[Asia Economy Reporter Hyunseok Yoo] Genome analysis and diagnostic service company Eone Diagnomics Genome Center (EDGC) is expected to turn profitable this year. Although EDGC expanded its size through mergers and acquisitions (M&A), it had not escaped losses. However, the absorption merger of its subsidiary and the COVID-19 diagnostic kits developed by its affiliate Solgent are expected to contribute to improved performance this year.
EDGC provides genome analysis and diagnostic services based on next-generation sequencing (NGS) technology. It was established in 2013 as a joint venture between the medical corporation Eone Medical Foundation and Diagnomics in San Diego, USA.
In the public offering market, the lead underwriter SK Securities proposed a public offering price range of 4,700 to 5,700 KRW for EDGC. At that time, SK Securities projected that EDGC would record sales of 11.7 billion KRW and an operating loss of 1.9 billion KRW in 2018, and achieve sales of 34.8 billion KRW with an operating profit of 3.7 billion KRW last year. The net income for 2020 (12.2 billion KRW) was applied in determining the public offering price. SK Securities explained, "The reason for applying the estimated net income for 2020 in pricing is that it is appropriate to apply the price-earnings ratio (PER) to the estimated net income at the point when stable sales growth from existing non-invasive prenatal testing and newborn genetic testing, sales of industry-linked customized products, entry into the liquid biopsy market, and increased sales of personal genome analysis services become visible."
The finalized price for EDGC was 6,500 KRW, far exceeding the upper limit of the proposed range. The subscription competition rate for general investors also recorded 810.33 to 1, making it a hit in the public offering market. The company announced that the 46.3 billion KRW raised from the public offering would be used for facility funds, research and development funds, and operating funds. On the first day of listing on the KOSDAQ, which was successful in the public offering market, the stock price rose sharply. On June 26, 2018, the first day of trading, the stock closed at 11,100 KRW, up 23.33% from the opening price of 9,000 KRW, representing an increase of about 71% compared to the public offering price.
After listing, EDGC stated that as the medical and healthcare market shifts toward a "patient-customized precision medicine" trend and the genome analysis market continues to grow, it would steadily expand sales of existing products. It also planned to secure new growth engines through aggressive market preemption with new services. In its first year after listing, EDGC recorded consolidated sales of 21.5 billion KRW and an operating loss of 6.8 billion KRW. Sales exceeded previous estimates, thanks to mergers and acquisitions. In September 2018, EDGC acquired a 49.0% stake in EDGC Healthcare (formerly CNS Healthcare) and incorporated it as a subsidiary. This company is a medical device specialized distribution company with domestic hospitals and clinics as clients.
In 2019, EDGC recorded sales of 56.7 billion KRW and an operating loss of 8.6 billion KRW. Although sales exceeded projections, operating losses persisted despite expectations of turning profitable.
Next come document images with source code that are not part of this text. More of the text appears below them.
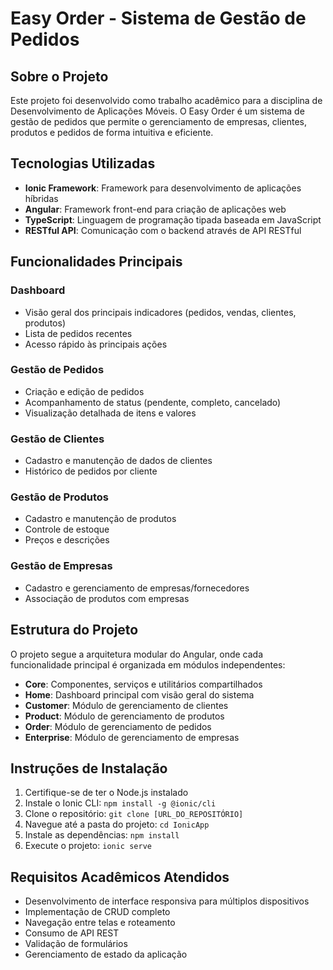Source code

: # Easy Order - Sistema de Gestão de Pedidos

## Sobre o Projeto

Este projeto foi desenvolvido como trabalho acadêmico para a disciplina de Desenvolvimento de Aplicações Móveis. O Easy Order é um sistema de gestão de pedidos que permite o gerenciamento de empresas, clientes, produtos e pedidos de forma intuitiva e eficiente.

## Tecnologias Utilizadas

- **Ionic Framework**: Framework para desenvolvimento de aplicações híbridas
- **Angular**: Framework front-end para criação de aplicações web
- **TypeScript**: Linguagem de programação tipada baseada em JavaScript
- **RESTful API**: Comunicação com o backend através de API RESTful

## Funcionalidades Principais

### Dashboard
- Visão geral dos principais indicadores (pedidos, vendas, clientes, produtos)
- Lista de pedidos recentes
- Acesso rápido às principais ações

### Gestão de Pedidos
- Criação e edição de pedidos
- Acompanhamento de status (pendente, completo, cancelado)
- Visualização detalhada de itens e valores

### Gestão de Clientes
- Cadastro e manutenção de dados de clientes
- Histórico de pedidos por cliente

### Gestão de Produtos
- Cadastro e manutenção de produtos
- Controle de estoque
- Preços e descrições

### Gestão de Empresas
- Cadastro e gerenciamento de empresas/fornecedores
- Associação de produtos com empresas

## Estrutura do Projeto

O projeto segue a arquitetura modular do Angular, onde cada funcionalidade principal é organizada em módulos independentes:

- **Core**: Componentes, serviços e utilitários compartilhados
- **Home**: Dashboard principal com visão geral do sistema
- **Customer**: Módulo de gerenciamento de clientes
- **Product**: Módulo de gerenciamento de produtos
- **Order**: Módulo de gerenciamento de pedidos
- **Enterprise**: Módulo de gerenciamento de empresas

## Instruções de Instalação

1. Certifique-se de ter o Node.js instalado
2. Instale o Ionic CLI: `npm install -g @ionic/cli`
3. Clone o repositório: `git clone [URL_DO_REPOSITÓRIO]`
4. Navegue até a pasta do projeto: `cd IonicApp`
5. Instale as dependências: `npm install`
6. Execute o projeto: `ionic serve`

## Requisitos Acadêmicos Atendidos

- Desenvolvimento de interface responsiva para múltiplos dispositivos
- Implementação de CRUD completo
- Navegação entre telas e roteamento
- Consumo de API REST
- Validação de formulários
- Gerenciamento de estado da aplicação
The company explained, "Operating losses continued due to increased investment costs for research and development (R&D) to develop future growth engines, personnel recruitment to build a foundation for expanding new businesses, and new investments for business diversification."
However, different results are expected this year. The reason is EDGC Healthcare, acquired in 2018. In May, EDGC decided to absorb and merge EDGC Healthcare. EDGC Healthcare recorded sales of 50.8 billion KRW and an operating profit of 3 billion KRW last year, and profits are expected to increase significantly this year. The company owns its affiliate Solgent, which developed the third COVID-19 diagnostic kit following CoGen and Seegene.
EDGC expects that after the merger is completed, sales and operating profit for this year will reach 120 billion KRW and 25 billion KRW, respectively. The merger date was June 6. A company official said, "Through the merger, distribution margins of EDGC Healthcare and sales of kits developed by Solgent will be reflected. Our internal goal is to turn profitable by the end of the year."
Along with this, EDGC plans to strengthen its existing business. In March, EDGC launched YouWho, a service that reveals an individual's genetic lineage through DNA analysis. It analyzes individual racial distribution across 95 countries and 22 ethnic groups on six continents worldwide, providing characteristics of major ethnicities and country information. EDGC aims to conduct 100,000 tests by the end of this year. This business is a direct-to-consumer (DTC) service.
DTC genetic testing allows general consumers to receive genome analysis services directly without going through hospitals for specific items such as skin and hair loss. Although the DTC market has not grown due to opposition and regulations from the medical community, recent expansions in permitted items have raised growth expectations. A company official explained, "It is still in the early stages, so progress is slow, but we plan to continuously develop the service by upgrading content. We expect that as word spreads, the number of cases will increase rapidly."